■ Exercise goal
The answer must be every line of the records below that contains the word "service".
══ Data listing
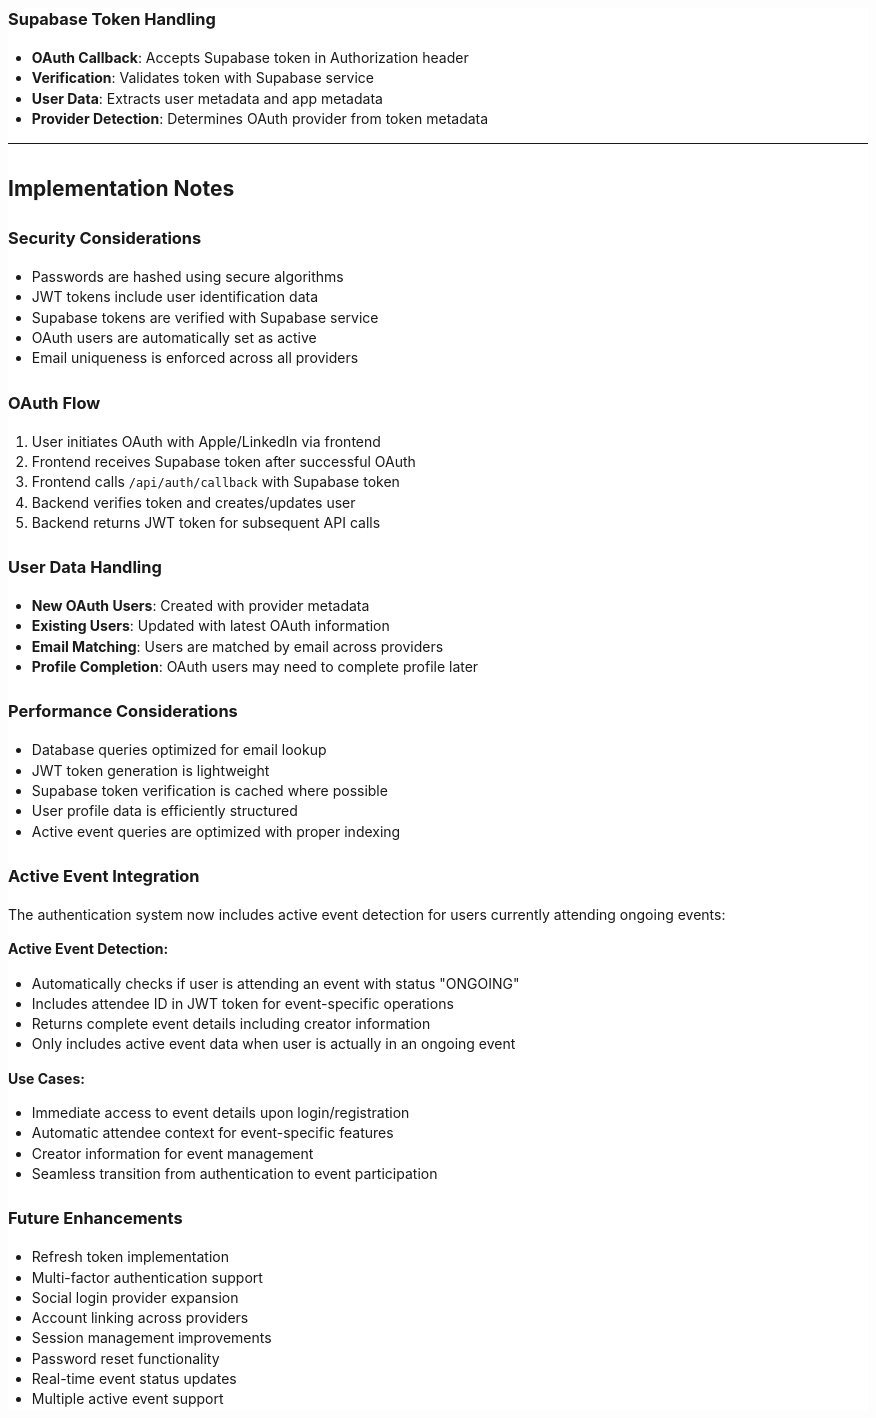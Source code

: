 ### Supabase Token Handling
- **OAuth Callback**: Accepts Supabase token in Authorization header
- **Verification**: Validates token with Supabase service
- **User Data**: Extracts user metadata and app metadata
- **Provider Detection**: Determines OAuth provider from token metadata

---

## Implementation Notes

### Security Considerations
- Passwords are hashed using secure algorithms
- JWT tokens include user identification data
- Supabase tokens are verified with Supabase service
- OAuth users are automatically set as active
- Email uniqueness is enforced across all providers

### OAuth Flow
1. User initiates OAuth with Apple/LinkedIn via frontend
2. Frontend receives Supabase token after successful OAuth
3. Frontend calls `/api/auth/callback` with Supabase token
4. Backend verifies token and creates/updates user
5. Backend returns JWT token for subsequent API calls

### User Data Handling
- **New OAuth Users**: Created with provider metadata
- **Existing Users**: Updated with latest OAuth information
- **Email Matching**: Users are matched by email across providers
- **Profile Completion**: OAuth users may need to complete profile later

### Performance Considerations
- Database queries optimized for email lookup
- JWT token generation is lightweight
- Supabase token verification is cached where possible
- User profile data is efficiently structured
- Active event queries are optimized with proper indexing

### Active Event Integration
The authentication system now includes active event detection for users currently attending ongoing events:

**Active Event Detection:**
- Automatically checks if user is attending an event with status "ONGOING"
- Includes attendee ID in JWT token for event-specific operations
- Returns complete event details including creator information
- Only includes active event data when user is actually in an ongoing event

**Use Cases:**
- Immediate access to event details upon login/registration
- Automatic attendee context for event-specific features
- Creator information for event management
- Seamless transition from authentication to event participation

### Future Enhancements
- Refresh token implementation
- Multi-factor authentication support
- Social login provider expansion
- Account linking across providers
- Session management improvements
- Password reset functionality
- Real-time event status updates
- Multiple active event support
════
■ Task result
- **Verification**: Validates token with Supabase service
- Supabase tokens are verified with Supabase service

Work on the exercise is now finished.